__What needs to be done__:
Within the records below, find each line that holds the string "performance", then copy it.

__Exercise material__:
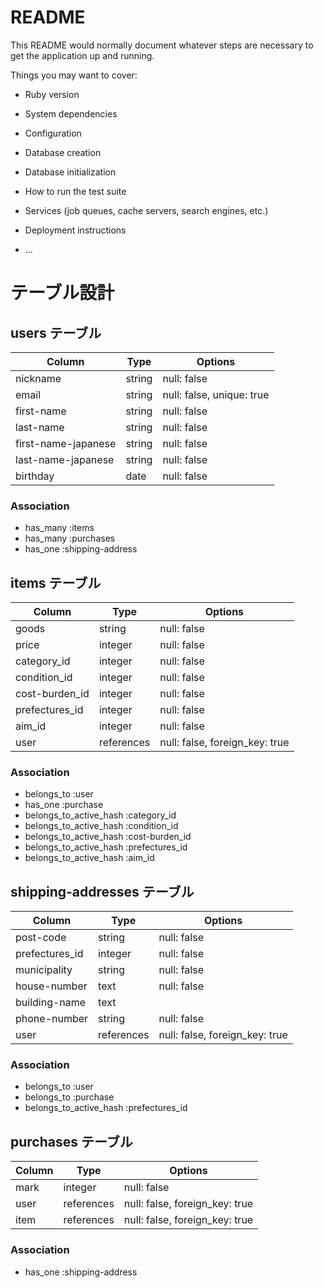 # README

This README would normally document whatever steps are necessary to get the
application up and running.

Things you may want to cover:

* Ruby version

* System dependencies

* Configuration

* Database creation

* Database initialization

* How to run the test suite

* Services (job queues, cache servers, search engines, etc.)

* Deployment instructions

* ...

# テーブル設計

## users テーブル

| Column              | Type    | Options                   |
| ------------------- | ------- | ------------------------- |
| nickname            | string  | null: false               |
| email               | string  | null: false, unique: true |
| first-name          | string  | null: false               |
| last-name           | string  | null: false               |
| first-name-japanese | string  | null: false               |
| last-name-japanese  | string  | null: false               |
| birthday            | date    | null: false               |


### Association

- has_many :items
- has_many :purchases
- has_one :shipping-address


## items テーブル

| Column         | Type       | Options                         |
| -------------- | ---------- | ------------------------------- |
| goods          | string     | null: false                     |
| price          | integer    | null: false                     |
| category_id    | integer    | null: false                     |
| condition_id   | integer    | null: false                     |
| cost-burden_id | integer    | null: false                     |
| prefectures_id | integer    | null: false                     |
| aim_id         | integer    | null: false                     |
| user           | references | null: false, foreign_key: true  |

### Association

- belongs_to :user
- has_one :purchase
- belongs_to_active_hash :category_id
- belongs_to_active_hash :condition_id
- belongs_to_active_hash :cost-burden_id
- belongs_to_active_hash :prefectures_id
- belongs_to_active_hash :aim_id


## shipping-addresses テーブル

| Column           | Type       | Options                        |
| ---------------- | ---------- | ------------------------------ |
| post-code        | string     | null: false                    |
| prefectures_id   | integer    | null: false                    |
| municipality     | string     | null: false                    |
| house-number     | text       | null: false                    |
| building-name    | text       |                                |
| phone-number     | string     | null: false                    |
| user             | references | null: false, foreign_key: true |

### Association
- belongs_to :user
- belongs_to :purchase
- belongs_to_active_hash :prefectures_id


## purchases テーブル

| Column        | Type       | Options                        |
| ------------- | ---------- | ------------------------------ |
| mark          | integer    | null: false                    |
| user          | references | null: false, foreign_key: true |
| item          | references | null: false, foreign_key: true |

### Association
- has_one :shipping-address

==

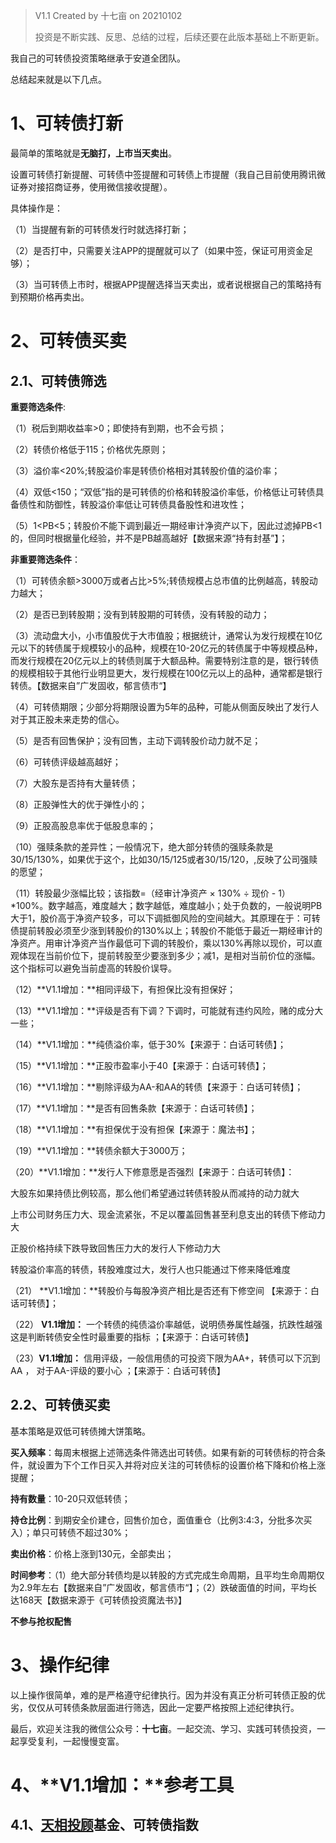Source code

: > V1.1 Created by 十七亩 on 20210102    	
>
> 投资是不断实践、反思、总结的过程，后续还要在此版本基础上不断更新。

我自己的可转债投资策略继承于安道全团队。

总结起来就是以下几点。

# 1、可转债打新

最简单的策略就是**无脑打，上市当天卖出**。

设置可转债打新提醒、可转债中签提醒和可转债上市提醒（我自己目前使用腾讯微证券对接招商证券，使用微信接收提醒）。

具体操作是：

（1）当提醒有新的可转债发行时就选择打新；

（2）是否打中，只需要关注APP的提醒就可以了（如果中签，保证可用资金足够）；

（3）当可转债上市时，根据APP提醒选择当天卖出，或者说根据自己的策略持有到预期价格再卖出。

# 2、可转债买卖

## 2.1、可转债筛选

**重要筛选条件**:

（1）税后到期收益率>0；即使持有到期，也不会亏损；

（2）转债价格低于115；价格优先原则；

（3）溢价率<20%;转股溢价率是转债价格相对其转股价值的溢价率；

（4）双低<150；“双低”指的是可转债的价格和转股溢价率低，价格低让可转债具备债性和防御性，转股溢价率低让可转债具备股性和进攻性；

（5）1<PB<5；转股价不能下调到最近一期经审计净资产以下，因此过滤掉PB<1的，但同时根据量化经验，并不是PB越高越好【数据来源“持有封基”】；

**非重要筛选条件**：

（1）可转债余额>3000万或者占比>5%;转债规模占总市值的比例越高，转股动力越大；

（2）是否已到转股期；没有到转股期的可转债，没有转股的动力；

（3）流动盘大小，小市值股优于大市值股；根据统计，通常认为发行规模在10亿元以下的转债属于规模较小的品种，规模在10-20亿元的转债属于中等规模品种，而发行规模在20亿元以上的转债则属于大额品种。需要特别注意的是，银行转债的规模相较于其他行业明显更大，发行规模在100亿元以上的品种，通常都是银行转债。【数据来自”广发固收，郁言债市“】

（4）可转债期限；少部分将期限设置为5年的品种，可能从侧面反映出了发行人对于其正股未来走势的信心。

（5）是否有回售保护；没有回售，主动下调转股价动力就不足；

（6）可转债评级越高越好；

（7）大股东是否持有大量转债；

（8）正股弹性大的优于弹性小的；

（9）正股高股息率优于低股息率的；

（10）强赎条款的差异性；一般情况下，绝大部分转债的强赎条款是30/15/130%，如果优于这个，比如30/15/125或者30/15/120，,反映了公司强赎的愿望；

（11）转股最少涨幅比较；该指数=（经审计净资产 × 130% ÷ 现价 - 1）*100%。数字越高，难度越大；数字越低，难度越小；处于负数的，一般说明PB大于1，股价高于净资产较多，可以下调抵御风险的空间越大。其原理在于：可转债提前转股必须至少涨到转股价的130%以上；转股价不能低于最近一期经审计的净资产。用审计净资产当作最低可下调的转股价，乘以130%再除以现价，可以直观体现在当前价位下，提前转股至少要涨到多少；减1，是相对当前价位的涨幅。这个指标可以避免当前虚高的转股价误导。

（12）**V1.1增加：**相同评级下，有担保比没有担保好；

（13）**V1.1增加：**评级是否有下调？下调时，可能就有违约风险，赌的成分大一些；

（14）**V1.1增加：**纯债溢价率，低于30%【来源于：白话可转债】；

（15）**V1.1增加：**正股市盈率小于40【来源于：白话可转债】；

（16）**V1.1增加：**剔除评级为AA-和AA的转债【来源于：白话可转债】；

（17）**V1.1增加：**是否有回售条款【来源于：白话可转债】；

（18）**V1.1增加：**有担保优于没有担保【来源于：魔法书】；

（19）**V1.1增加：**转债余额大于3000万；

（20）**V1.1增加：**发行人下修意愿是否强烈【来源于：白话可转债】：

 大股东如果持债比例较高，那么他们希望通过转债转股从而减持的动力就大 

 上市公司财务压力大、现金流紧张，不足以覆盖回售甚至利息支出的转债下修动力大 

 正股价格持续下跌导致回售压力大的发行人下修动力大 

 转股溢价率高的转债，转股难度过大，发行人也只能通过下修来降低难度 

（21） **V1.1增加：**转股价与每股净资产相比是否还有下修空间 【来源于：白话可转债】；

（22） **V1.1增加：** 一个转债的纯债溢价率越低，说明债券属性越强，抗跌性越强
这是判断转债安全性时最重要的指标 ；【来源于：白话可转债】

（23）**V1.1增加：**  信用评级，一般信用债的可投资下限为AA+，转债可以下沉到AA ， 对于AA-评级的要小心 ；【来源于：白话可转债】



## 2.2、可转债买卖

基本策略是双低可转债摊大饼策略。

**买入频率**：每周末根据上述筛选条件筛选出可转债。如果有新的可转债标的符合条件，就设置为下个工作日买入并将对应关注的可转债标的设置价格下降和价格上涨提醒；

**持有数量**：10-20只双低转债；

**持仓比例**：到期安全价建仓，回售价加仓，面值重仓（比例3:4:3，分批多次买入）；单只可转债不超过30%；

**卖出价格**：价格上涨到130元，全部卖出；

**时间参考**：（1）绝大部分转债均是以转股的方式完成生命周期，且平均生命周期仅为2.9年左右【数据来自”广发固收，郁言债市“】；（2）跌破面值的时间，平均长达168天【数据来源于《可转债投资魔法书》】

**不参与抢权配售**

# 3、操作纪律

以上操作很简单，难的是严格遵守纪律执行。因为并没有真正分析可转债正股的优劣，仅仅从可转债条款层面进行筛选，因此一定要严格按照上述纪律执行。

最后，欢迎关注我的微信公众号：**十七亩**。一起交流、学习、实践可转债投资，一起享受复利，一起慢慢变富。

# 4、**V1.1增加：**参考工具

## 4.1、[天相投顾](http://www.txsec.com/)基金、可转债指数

...

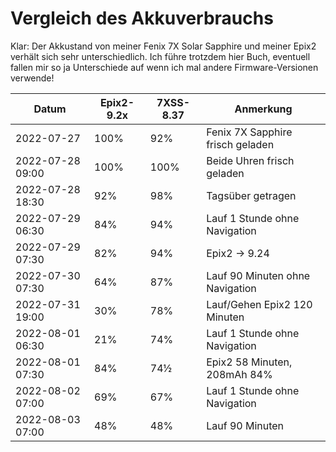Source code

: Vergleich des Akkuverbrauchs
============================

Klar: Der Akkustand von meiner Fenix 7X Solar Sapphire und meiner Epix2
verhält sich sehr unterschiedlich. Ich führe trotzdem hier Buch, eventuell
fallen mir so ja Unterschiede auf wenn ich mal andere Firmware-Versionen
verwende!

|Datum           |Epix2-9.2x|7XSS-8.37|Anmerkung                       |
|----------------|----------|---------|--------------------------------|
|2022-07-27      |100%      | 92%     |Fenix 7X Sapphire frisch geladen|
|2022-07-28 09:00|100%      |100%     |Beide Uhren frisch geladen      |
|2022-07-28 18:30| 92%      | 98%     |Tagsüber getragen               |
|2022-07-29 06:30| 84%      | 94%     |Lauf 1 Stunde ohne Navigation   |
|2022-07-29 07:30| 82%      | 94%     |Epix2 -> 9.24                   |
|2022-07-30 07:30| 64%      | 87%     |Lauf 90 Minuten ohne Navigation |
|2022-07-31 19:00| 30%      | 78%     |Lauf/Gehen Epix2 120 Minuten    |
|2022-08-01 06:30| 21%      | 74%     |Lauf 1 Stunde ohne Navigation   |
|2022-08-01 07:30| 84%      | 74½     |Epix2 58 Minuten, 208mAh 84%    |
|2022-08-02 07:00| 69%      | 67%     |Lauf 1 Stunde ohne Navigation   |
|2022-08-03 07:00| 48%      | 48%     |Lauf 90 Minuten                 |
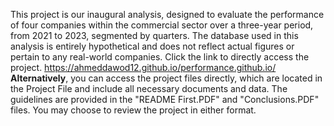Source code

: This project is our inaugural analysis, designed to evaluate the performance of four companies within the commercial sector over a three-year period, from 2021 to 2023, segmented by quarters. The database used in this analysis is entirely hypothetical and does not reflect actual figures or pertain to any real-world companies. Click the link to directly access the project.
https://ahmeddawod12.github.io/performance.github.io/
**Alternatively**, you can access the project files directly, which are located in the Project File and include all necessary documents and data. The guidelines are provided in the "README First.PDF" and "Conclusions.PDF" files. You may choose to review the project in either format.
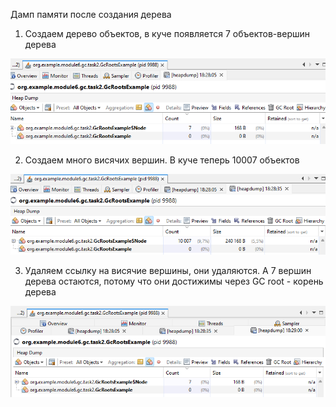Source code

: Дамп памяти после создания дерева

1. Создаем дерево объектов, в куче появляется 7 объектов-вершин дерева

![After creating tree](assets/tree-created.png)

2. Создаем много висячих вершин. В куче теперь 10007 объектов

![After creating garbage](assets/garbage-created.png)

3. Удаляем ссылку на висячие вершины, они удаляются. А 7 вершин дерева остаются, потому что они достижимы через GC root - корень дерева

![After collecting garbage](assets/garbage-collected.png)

__Answer section__:
: This project is our inaugural analysis, designed to evaluate the performance of four companies within the commercial sector over a three-year period, from 2021 to 2023, segmented by quarters. The database used in this analysis is entirely hypothetical and does not reflect actual figures or pertain to any real-world companies. Click the link to directly access the project.
https://ahmeddawod12.github.io/performance.github.io/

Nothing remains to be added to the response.